Claimant sought compensation for death of her husband due to an asbestos related disease from three employers. Pursuant to Albina Engine & Machine v. Director, OWCP, 627 F.3d 1293 (9th Cir. 2010), the ALJ examined the evidence in reverse chronological order. Claimant failed to produce evidence claimant had asbestos exposure on a covered situs when working for the most recent employer, Thermal Services. Decedent testified he worked on the Queen Mary when employed by Owens Corning, the next to last employer, but he did not make any statements about being exposes to asbestos while on that ship. Claimant (surviving spouse) had no information about decedent’s work on the Queen Mary. Mr. Ay, a former insulator, testified he worked on the Queen Mary in 1969, knew there were abatement projects in the 1960’s or 1970’s, and was confident there was still asbestos on the ship. The ALJ concluded no evidence established working conditions that could have exposed decedent to asbestos on that ship. As decedent’s uncontradicted deposition testimony established exposure at Todd and Bethlehem shipyards when working for Thorpe, the last employer, it was found responsible. On appeal, Thorpe argued the §20(a) presumption had been invoked as to Owens Corning, Owens Corning had not rebutted the presumption, and therefore Owens Corning was responsible The Board affirmed.
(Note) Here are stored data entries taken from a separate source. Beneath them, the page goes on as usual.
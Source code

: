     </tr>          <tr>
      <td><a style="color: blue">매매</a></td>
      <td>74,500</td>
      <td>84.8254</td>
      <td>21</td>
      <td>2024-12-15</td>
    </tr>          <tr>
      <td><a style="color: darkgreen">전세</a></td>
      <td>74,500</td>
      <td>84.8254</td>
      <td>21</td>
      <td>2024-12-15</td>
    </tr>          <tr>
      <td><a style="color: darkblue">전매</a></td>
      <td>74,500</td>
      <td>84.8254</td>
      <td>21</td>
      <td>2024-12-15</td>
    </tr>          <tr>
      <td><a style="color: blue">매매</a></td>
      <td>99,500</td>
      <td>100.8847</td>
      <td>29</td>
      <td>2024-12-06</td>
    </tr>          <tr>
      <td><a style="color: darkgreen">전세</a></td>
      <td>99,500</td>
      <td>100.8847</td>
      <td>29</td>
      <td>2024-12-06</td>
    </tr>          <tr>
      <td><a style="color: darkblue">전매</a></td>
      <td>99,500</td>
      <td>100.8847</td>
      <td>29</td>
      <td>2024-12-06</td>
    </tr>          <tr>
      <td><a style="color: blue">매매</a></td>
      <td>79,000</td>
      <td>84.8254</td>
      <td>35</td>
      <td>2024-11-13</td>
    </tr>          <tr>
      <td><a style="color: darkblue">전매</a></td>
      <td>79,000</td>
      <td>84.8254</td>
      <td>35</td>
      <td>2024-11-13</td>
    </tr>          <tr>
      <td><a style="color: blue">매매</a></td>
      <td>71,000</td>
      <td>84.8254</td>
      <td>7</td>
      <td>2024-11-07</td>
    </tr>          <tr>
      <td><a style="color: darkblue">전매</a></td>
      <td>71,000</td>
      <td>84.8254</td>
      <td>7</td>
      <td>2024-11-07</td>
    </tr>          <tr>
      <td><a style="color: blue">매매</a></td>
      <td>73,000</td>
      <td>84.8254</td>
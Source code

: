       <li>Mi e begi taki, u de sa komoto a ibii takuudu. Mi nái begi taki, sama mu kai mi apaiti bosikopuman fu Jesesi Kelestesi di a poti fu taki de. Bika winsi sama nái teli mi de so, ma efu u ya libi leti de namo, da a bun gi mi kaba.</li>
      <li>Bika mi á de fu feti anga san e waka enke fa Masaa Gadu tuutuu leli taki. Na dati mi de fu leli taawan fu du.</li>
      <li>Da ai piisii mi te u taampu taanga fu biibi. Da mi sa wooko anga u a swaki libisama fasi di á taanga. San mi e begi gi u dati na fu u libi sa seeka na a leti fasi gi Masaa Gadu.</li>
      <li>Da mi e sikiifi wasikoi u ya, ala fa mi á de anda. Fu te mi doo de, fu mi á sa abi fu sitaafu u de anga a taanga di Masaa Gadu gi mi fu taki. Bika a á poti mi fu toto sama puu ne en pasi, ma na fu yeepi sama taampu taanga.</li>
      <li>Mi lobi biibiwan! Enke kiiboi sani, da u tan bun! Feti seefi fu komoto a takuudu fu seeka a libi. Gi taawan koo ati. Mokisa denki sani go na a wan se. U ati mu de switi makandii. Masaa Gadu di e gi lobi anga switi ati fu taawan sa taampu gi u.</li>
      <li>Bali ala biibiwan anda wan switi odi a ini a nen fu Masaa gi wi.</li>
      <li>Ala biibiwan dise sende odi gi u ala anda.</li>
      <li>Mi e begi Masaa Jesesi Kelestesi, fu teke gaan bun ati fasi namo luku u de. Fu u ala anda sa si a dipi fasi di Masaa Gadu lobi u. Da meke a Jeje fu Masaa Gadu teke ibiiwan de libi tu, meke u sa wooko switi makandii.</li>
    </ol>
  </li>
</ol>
There was evidence of harm (decedent’s asbestos related death) but testimony did not establish how much asbestos was present during decedent’s employment, where it was located, or whether decedent worked in proximity to it. He might have been exposed to asbestos but here was no evidence he actually was exposed. The ALJ acted within his discretion to find the evidence insufficient to invoke the §20(a) presumption.
Claim – Date of Awareness
Claim untimely when claimant believed work exposure caused a temporary inability to work and he failed to file a claim within one year. Suarez v. Service Employees International, Inc., 2016 WL 4582487 (BRB 15-0534, 15-0534A, 2016)
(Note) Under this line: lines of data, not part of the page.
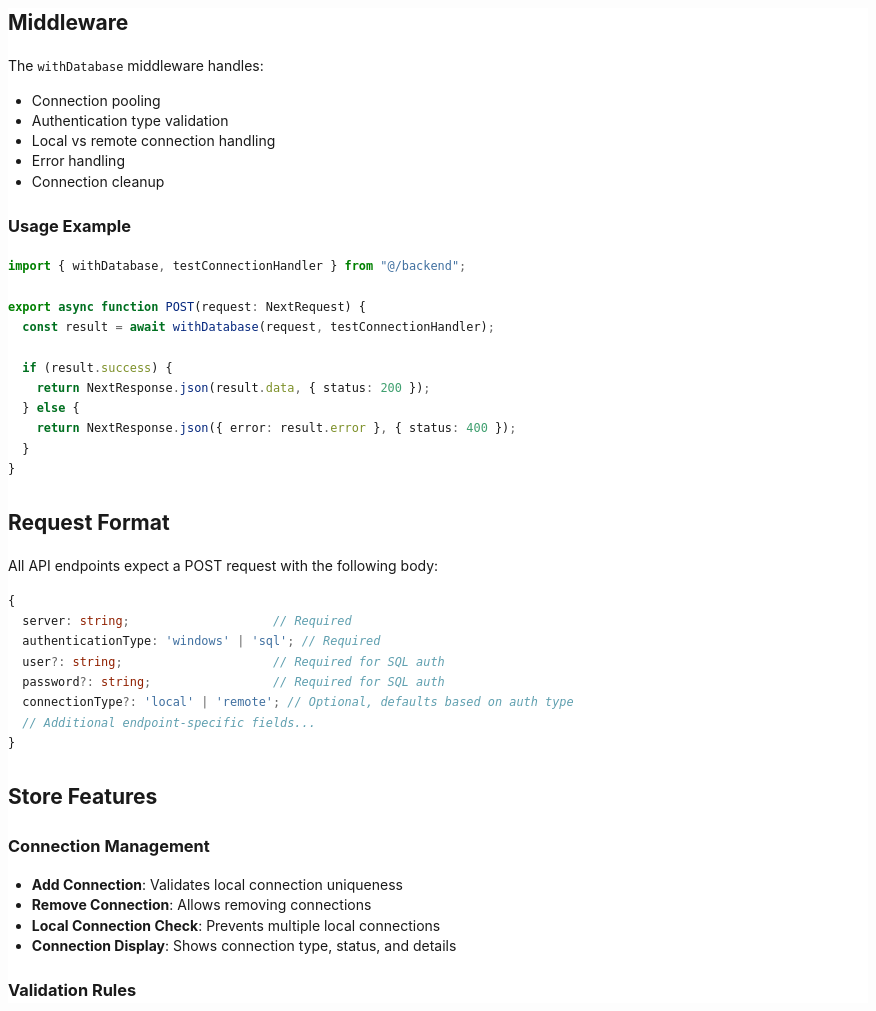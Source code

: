 ## Middleware

The `withDatabase` middleware handles:

- Connection pooling
- Authentication type validation
- Local vs remote connection handling
- Error handling
- Connection cleanup

### Usage Example

```typescript
import { withDatabase, testConnectionHandler } from "@/backend";

export async function POST(request: NextRequest) {
  const result = await withDatabase(request, testConnectionHandler);

  if (result.success) {
    return NextResponse.json(result.data, { status: 200 });
  } else {
    return NextResponse.json({ error: result.error }, { status: 400 });
  }
}
```

## Request Format

All API endpoints expect a POST request with the following body:

```typescript
{
  server: string;                    // Required
  authenticationType: 'windows' | 'sql'; // Required
  user?: string;                     // Required for SQL auth
  password?: string;                 // Required for SQL auth
  connectionType?: 'local' | 'remote'; // Optional, defaults based on auth type
  // Additional endpoint-specific fields...
}
```

## Store Features

### Connection Management

- **Add Connection**: Validates local connection uniqueness
- **Remove Connection**: Allows removing connections
- **Local Connection Check**: Prevents multiple local connections
- **Connection Display**: Shows connection type, status, and details

### Validation Rules
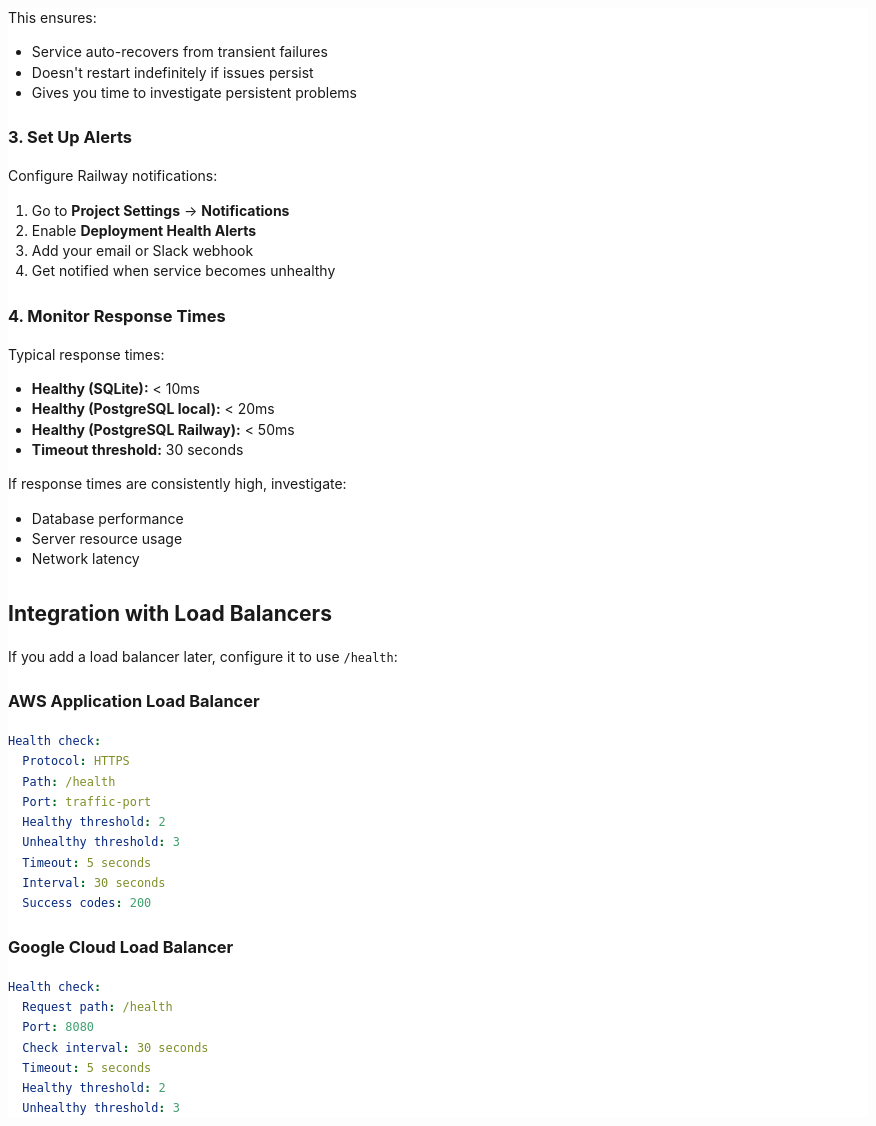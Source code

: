 This ensures:
- Service auto-recovers from transient failures
- Doesn't restart indefinitely if issues persist
- Gives you time to investigate persistent problems

### 3. Set Up Alerts

Configure Railway notifications:
1. Go to **Project Settings** → **Notifications**
2. Enable **Deployment Health Alerts**
3. Add your email or Slack webhook
4. Get notified when service becomes unhealthy

### 4. Monitor Response Times

Typical response times:
- **Healthy (SQLite):** < 10ms
- **Healthy (PostgreSQL local):** < 20ms
- **Healthy (PostgreSQL Railway):** < 50ms
- **Timeout threshold:** 30 seconds

If response times are consistently high, investigate:
- Database performance
- Server resource usage
- Network latency

## Integration with Load Balancers

If you add a load balancer later, configure it to use `/health`:

### AWS Application Load Balancer

```yaml
Health check:
  Protocol: HTTPS
  Path: /health
  Port: traffic-port
  Healthy threshold: 2
  Unhealthy threshold: 3
  Timeout: 5 seconds
  Interval: 30 seconds
  Success codes: 200
```

### Google Cloud Load Balancer

```yaml
Health check:
  Request path: /health
  Port: 8080
  Check interval: 30 seconds
  Timeout: 5 seconds
  Healthy threshold: 2
  Unhealthy threshold: 3
```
In January 2005 claimant began work for employer in Iraq as a truck driver. In 2007, 2009, 2010, and 2011 he had gastrointestinal complaints, saw physicians several times, and was unable to work intermittently. In December 2009 claimant told his doctor he thought the water he drank at work was responsible for his GI problems because his family, who did not drink the same water, was not sick. Dr. Berry precluded him from returning to work until his condition cleared up. On January 14, 2010 employer filed a LS-202. On August 27, 2010 employer terminated claimant’s employment for breach of safety standards, and in that same month claimant learned he had IBS (irritable bowel syndrome). He returned to the United States, found work for a trucking company, but continued to have stomach upset which caused delays in delivering his cargo. On April 17, 2011 he filled out a LS-203 seeking benefits for work related bacteria stomach infection. The ALJ found his condition compensable but untimely. The Board affirmed.
Per §13(a), a claim for injury must be filed within one year after the injury but the time does not begin to run until the employee is aware or by exercise of reasonable diligence should have been aware of the relationship between the injury and death. A claimant is not “aware” until he knows the likely impairment to his wage earning capacity due to his work injury. The ALJ concluded the date of awareness was December 2009, the statute was tolled until January 14, 2010 when employer filed a LS-202, and the claim in April 2011 therefore was not filed within one year of January 14, 2010. Claimant knew the “full character” of his injuries before IBS was diagnosed. “Claimant’s awareness of a temporary loss of his ability to work due to a work related injury in a claim for a specific period of temporary disability benefits, is sufficient to commence the running of the statute of limitations.”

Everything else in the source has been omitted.